⟨

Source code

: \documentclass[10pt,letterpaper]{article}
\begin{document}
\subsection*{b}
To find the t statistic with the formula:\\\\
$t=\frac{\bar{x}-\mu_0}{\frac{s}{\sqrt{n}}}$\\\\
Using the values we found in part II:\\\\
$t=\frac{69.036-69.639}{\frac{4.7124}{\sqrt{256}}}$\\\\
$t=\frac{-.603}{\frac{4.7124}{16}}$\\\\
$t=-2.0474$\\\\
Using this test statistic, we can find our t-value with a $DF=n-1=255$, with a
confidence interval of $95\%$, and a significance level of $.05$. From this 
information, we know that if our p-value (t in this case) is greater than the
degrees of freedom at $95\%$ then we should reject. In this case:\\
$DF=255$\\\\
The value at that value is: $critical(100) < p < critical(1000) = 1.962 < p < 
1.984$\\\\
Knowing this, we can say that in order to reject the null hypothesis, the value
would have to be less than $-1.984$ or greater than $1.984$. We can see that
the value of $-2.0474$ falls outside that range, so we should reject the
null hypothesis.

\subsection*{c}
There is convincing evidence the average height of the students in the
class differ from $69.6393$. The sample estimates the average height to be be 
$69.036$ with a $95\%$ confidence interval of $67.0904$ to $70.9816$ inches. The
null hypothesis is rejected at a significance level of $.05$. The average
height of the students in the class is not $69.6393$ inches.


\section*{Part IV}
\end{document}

⟩

* INSTRUCTIONS FOR THE TASK *
Above are the records; copy every line in them that holds the word "hypothesis".

* EXERCISE SOLUTION *
Knowing this, we can say that in order to reject the null hypothesis, the value
null hypothesis.
null hypothesis is rejected at a significance level of $.05$. The average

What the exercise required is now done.